# A Sparrowhawk has found me birdies !!!



## trevorf

I have been doing my bit for our little feathered friends this winter. 2 large seed feeders, 2 large peanut feeders and several fat balls hung in the trees outside our front window.
Lots of lovely little birdies have been around helping themselves this cold weather then today -whoosh - a larger brown bird swooped out of the trees straight past all the feeders. Looked out to see a Sparrowhawk sat on the fence. Looked like it missed this time but I am sure it will be back now it knows where there is a chance of a meal.

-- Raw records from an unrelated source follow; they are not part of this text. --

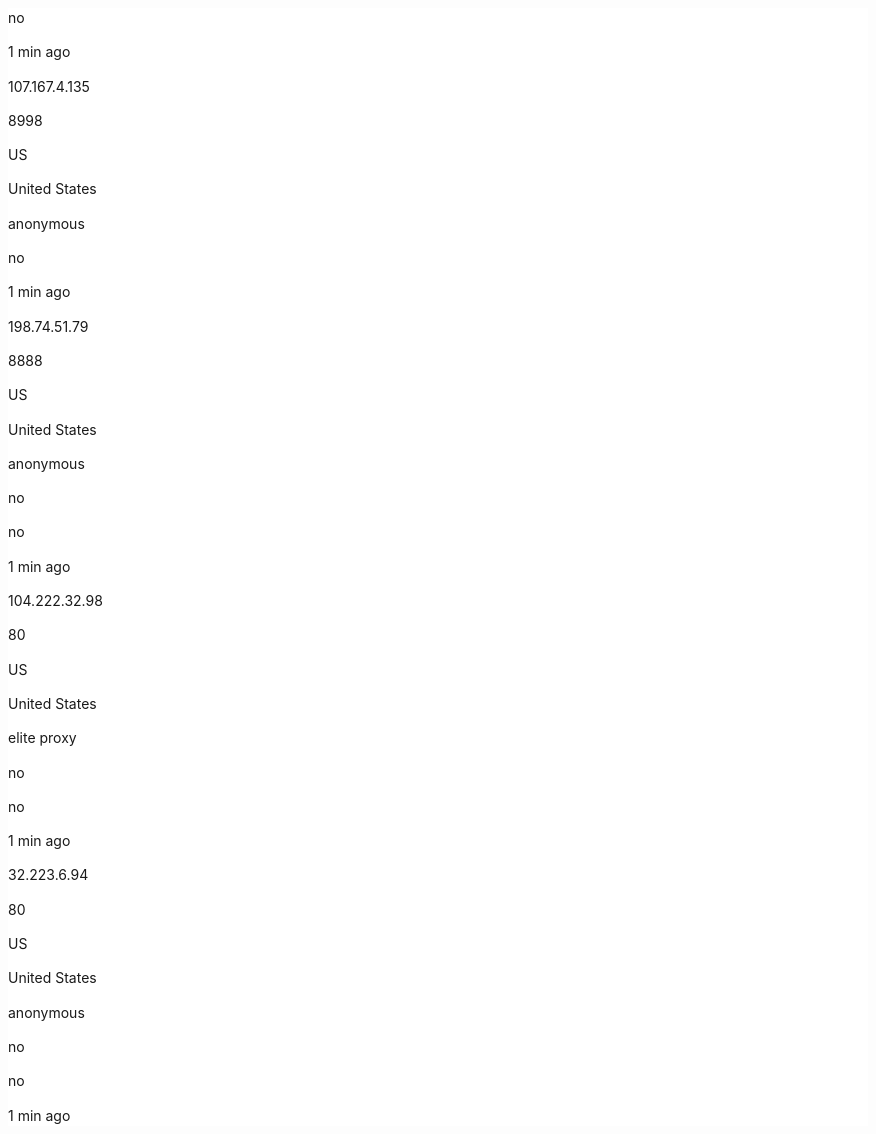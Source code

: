 no

1 min ago

107.167.4.135

8998

US

United States

anonymous

no

1 min ago

198.74.51.79

8888

US

United States

anonymous

no

no

1 min ago

104.222.32.98

80

US

United States

elite proxy

no

no

1 min ago

32.223.6.94

80

US

United States

anonymous

no

no

1 min ago
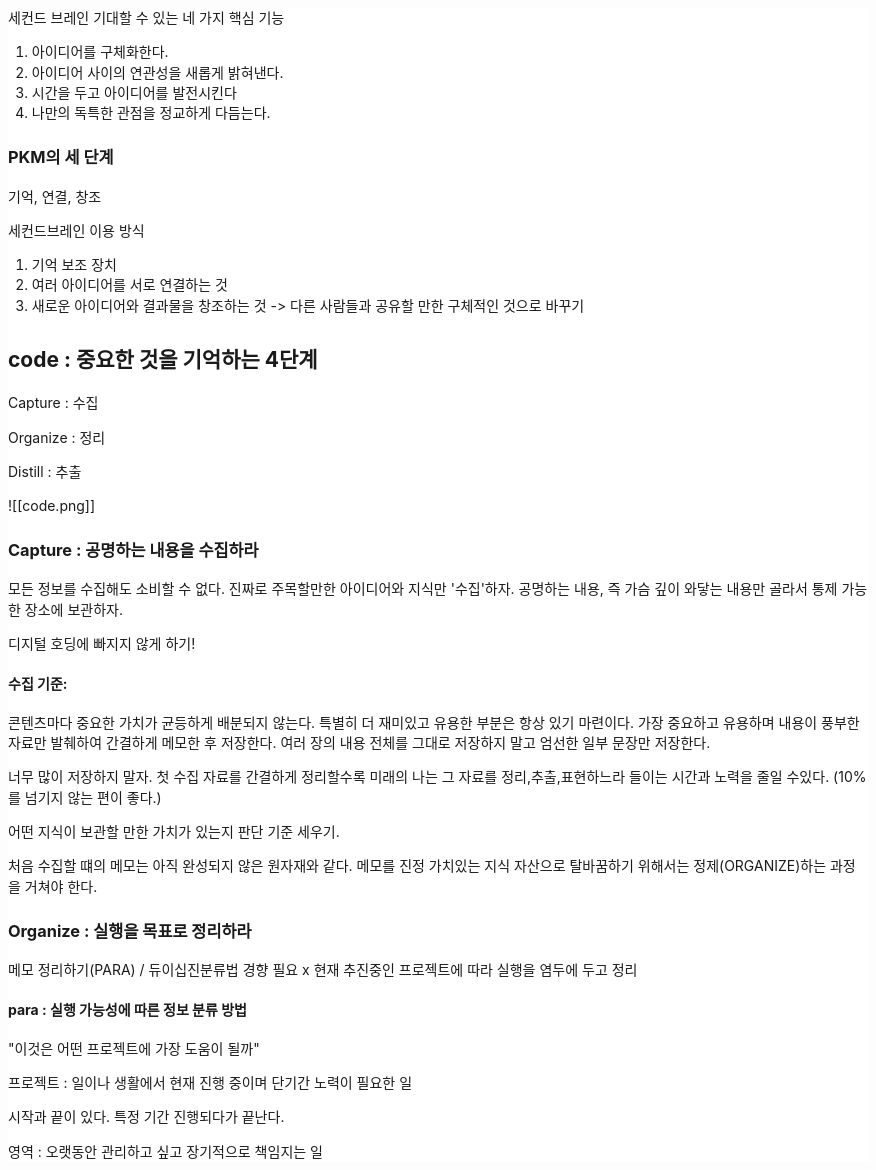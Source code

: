 

세컨드 브레인 기대할 수 있는 네 가지 핵심 기능
1. 아이디어를 구체화한다.
2. 아이디어 사이의 연관성을 새롭게 밝혀낸다.
3. 시간을 두고 아이디어를 발전시킨다
4. 나만의 독특한 관점을 정교하게 다듬는다.

### PKM의 세 단계
기억, 연결, 창조

세컨드브레인 이용 방식
1. 기억 보조 장치
2. 여러 아이디어를 서로 연결하는 것
3. 새로운 아이디어와 결과물을 창조하는 것 -> 다른 사람들과 공유할 만한 구체적인 것으로 바꾸기

## code :  중요한 것을 기억하는 4단계
Capture : 수집

Organize : 정리

Distill : 추출





![[code.png]]

### Capture : 공명하는 내용을 수집하라
모든 정보를 수집해도 소비할 수 없다. 진짜로 주목할만한 아이디어와 지식만 '수집'하자. 공명하는 내용, 즉 가슴 깊이 와닿는 내용만 골라서 통제 가능한 장소에 보관하자.

디지털 호딩에 빠지지 않게 하기!

#### 수집 기준:
콘텐츠마다 중요한 가치가 균등하게 배분되지 않는다. 특별히 더 재미있고 유용한 부분은 항상 있기 마련이다.
가장 중요하고 유용하며 내용이 풍부한 자료만 발췌하여 간결하게 메모한 후 저장한다. 여러 장의 내용 전체를 그대로 저장하지 말고 엄선한 일부 문장만 저장한다.

너무 많이 저장하지 말자. 첫 수집 자료를 간결하게 정리할수록 미래의 나는 그 자료를 정리,추출,표현하느라 들이는 시간과 노력을 줄일 수있다. (10%를 넘기지 않는 편이 좋다.)

어떤 지식이 보관할 만한 가치가 있는지 판단 기준 세우기.

처음 수집할 떄의 메모는 아직 완성되지 않은 원자재와 같다. 메모를 진정 가치있는 지식 자산으로 탈바꿈하기 위해서는 정제(ORGANIZE)하는 과정을 거쳐야 한다.

### Organize : 실행을 목표로 정리하라
메모 정리하기(PARA) / 듀이십진분류법 경향 필요 x
현재 추진중인 프로젝트에 따라 실행을 염두에 두고 정리

#### para : 실행 가능성에 따른 정보 분류 방법
"이것은 어떤 프로젝트에 가장 도움이 될까"

프로젝트 : 일이나 생활에서 현재 진행 중이며 단기간 노력이 필요한 일

시작과 끝이 있다. 특정 기간 진행되다가 끝난다.

영역 : 오랫동안 관리하고 싶고 장기적으로 책임지는 일
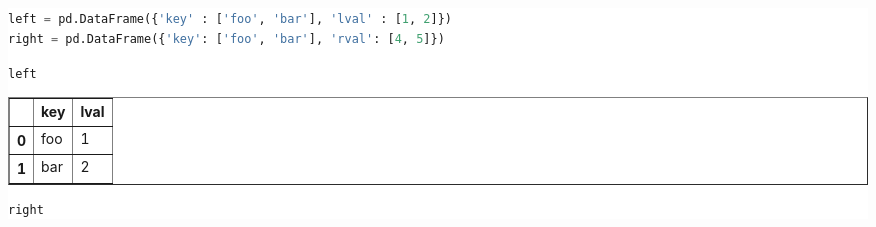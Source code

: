 


```python
left = pd.DataFrame({'key' : ['foo', 'bar'], 'lval' : [1, 2]})
right = pd.DataFrame({'key': ['foo', 'bar'], 'rval': [4, 5]})
```


```python
left
```




<div>
<style scoped>
    .dataframe tbody tr th:only-of-type {
        vertical-align: middle;
    }

    .dataframe tbody tr th {
        vertical-align: top;
    }

    .dataframe thead th {
        text-align: right;
    }
</style>
<table border="1" class="dataframe">
  <thead>
    <tr style="text-align: right;">
      <th></th>
      <th>key</th>
      <th>lval</th>
    </tr>
  </thead>
  <tbody>
    <tr>
      <th>0</th>
      <td>foo</td>
      <td>1</td>
    </tr>
    <tr>
      <th>1</th>
      <td>bar</td>
      <td>2</td>
    </tr>
  </tbody>
</table>
</div>




```python
right
```
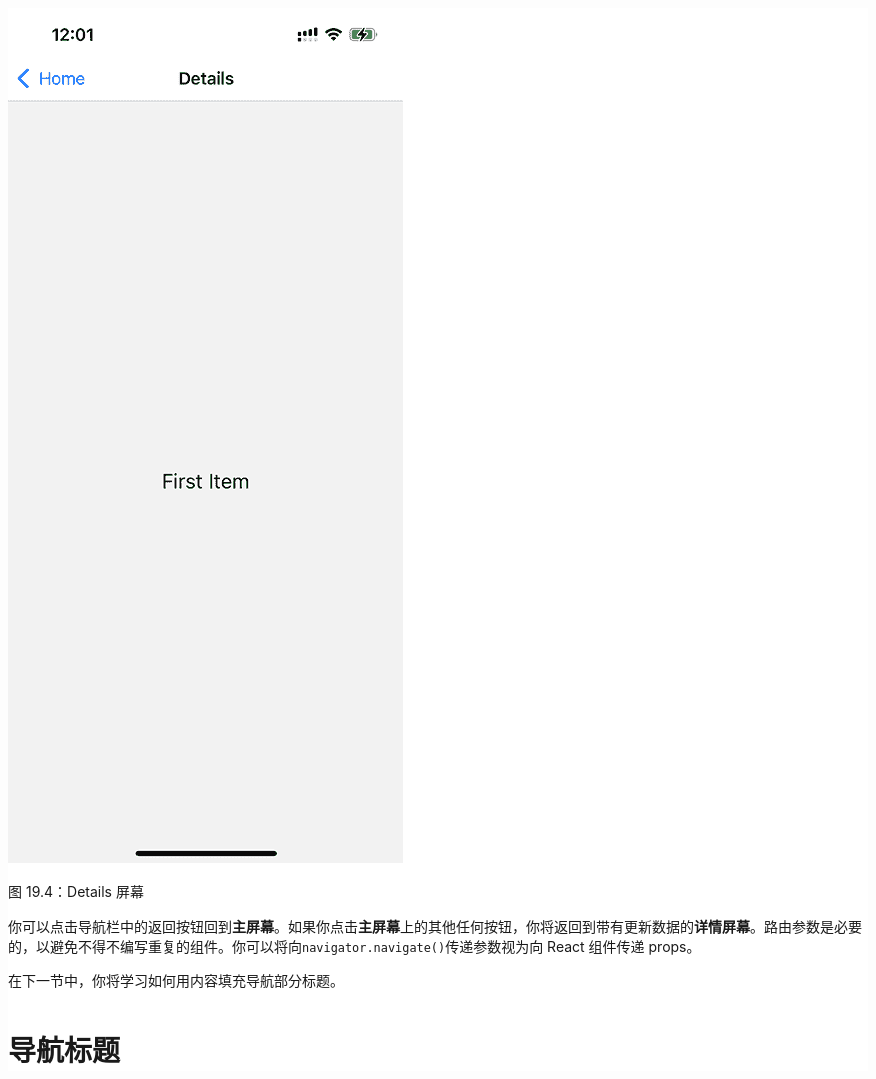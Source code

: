 ![图片 4](img/B19636_19_04.png)

图 19.4：Details 屏幕

你可以点击导航栏中的返回按钮回到**主屏幕**。如果你点击**主屏幕**上的其他任何按钮，你将返回到带有更新数据的**详情屏幕**。路由参数是必要的，以避免不得不编写重复的组件。你可以将向`navigator.navigate()`传递参数视为向 React 组件传递 props。

在下一节中，你将学习如何用内容填充导航部分标题。

# 导航标题
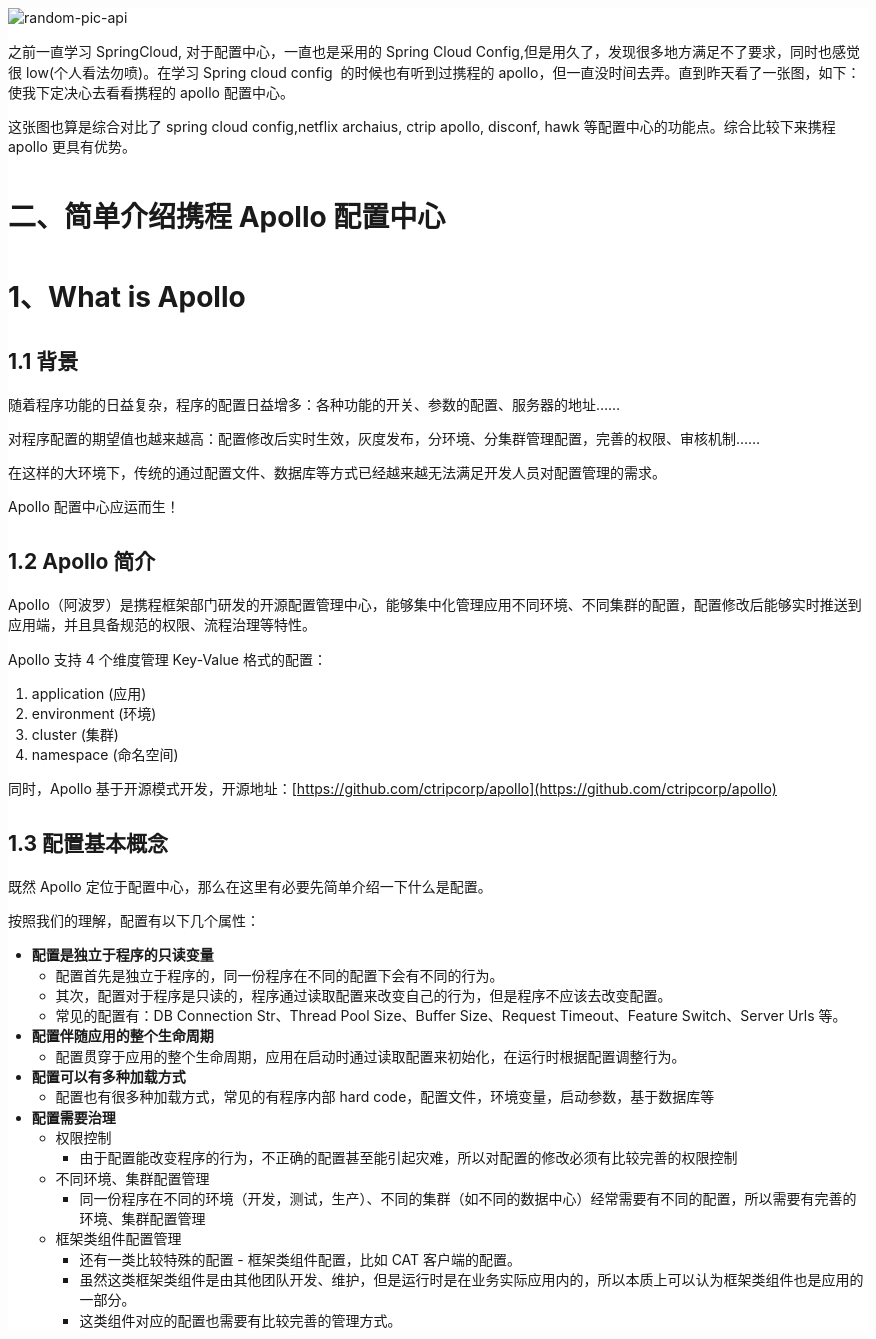 
<meta name="referrer" content="no-referrer"/>

![random-pic-api](https://api.dong4j.ink:1024/cover?spm={{spm}})

之前一直学习 SpringCloud, 对于配置中心，一直也是采用的 Spring Cloud Config,但是用久了，发现很多地方满足不了要求，同时也感觉很 low(个人看法勿喷)。在学习 Spring cloud config  的时候也有听到过携程的 apollo，但一直没时间去弄。直到昨天看了一张图，如下：使我下定决心去看看携程的 apollo 配置中心。

这张图也算是综合对比了 spring cloud config,netflix archaius, ctrip apollo, disconf, hawk 等配置中心的功能点。综合比较下来携程 apollo 更具有优势。

# 二、简单介绍携程 Apollo 配置中心

# 1、What is Apollo

## 1.1 背景

随着程序功能的日益复杂，程序的配置日益增多：各种功能的开关、参数的配置、服务器的地址……

对程序配置的期望值也越来越高：配置修改后实时生效，灰度发布，分环境、分集群管理配置，完善的权限、审核机制……

在这样的大环境下，传统的通过配置文件、数据库等方式已经越来越无法满足开发人员对配置管理的需求。

Apollo 配置中心应运而生！

## 1.2 Apollo 简介

Apollo（阿波罗）是携程框架部门研发的开源配置管理中心，能够集中化管理应用不同环境、不同集群的配置，配置修改后能够实时推送到应用端，并且具备规范的权限、流程治理等特性。

Apollo 支持 4 个维度管理 Key-Value 格式的配置：

1. application (应用)
2. environment (环境)
3. cluster (集群)
4. namespace (命名空间)

同时，Apollo 基于开源模式开发，开源地址：[https://github.com/ctripcorp/apollo](https://github.com/ctripcorp/apollo)

## 1.3 配置基本概念

既然 Apollo 定位于配置中心，那么在这里有必要先简单介绍一下什么是配置。

按照我们的理解，配置有以下几个属性：

- **配置是独立于程序的只读变量**
  - 配置首先是独立于程序的，同一份程序在不同的配置下会有不同的行为。
  - 其次，配置对于程序是只读的，程序通过读取配置来改变自己的行为，但是程序不应该去改变配置。
  - 常见的配置有：DB Connection Str、Thread Pool Size、Buffer Size、Request Timeout、Feature Switch、Server Urls 等。
- **配置伴随应用的整个生命周期**
  - 配置贯穿于应用的整个生命周期，应用在启动时通过读取配置来初始化，在运行时根据配置调整行为。
- **配置可以有多种加载方式**
  - 配置也有很多种加载方式，常见的有程序内部 hard code，配置文件，环境变量，启动参数，基于数据库等
- **配置需要治理**
  - 权限控制
    - 由于配置能改变程序的行为，不正确的配置甚至能引起灾难，所以对配置的修改必须有比较完善的权限控制
  - 不同环境、集群配置管理
    - 同一份程序在不同的环境（开发，测试，生产）、不同的集群（如不同的数据中心）经常需要有不同的配置，所以需要有完善的环境、集群配置管理
  - 框架类组件配置管理
    - 还有一类比较特殊的配置 - 框架类组件配置，比如 CAT 客户端的配置。
    - 虽然这类框架类组件是由其他团队开发、维护，但是运行时是在业务实际应用内的，所以本质上可以认为框架类组件也是应用的一部分。
    - 这类组件对应的配置也需要有比较完善的管理方式。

Ah well, that's nature, I suppose Sparrowhawks have to eat too   




Trevor


----------



## tonka

trevorf said:


> Ah well, that's nature, I suppose Sparrowhawks have to eat too
> 
> Trevor


Yep they sure do... My local one usually goes for the pigeons.. He was sat on my back patio one day for 40mins chewin away..!
I think it's a last resort for them to go after smal birds.... Not worth the energy wasted on catchin a small meal..


----------



## trevorf

> Not worth the energy wasted on catchin a small meal..


Ah, I do have a couple of collared doves as regular visitors, maybe it was after them 

Trevor


----------



## Grizzly

tonka said:


> My local one usually goes for the pigeons..


Same here. Mind you, the pigeons are a sitting target as they waddle around out in the open.

I'm hoping to train our local hawks to go for the cat next door but so far no luck.

G


----------



## motormouth

Watch out for squirrels if you have fat balls hung in a tree. 
We also get a sparrowhawk swooping down from time to time. My wife goes mad but I am of the opinion that it is just nature and we can't/shouldn't try to interfere.


----------



## viator

Grizzly said:


> tonka said:
> 
> 
> 
> My local one usually goes for the pigeons..
> 
> 
> 
> Same here. Mind you, the pigeons are a sitting target as they waddle around out in the open.
> 
> I'm hoping to train our local hawks to go for the cat next door but so far no luck.
> 
> G
Click to expand...

Get yourself a Tom a Hawk  .
viator


----------



## Broom

Hi All

Us too, see it/them take 2 Black Birds and a Dove, also seen a few misses, they hover over the bird tables in the back garden.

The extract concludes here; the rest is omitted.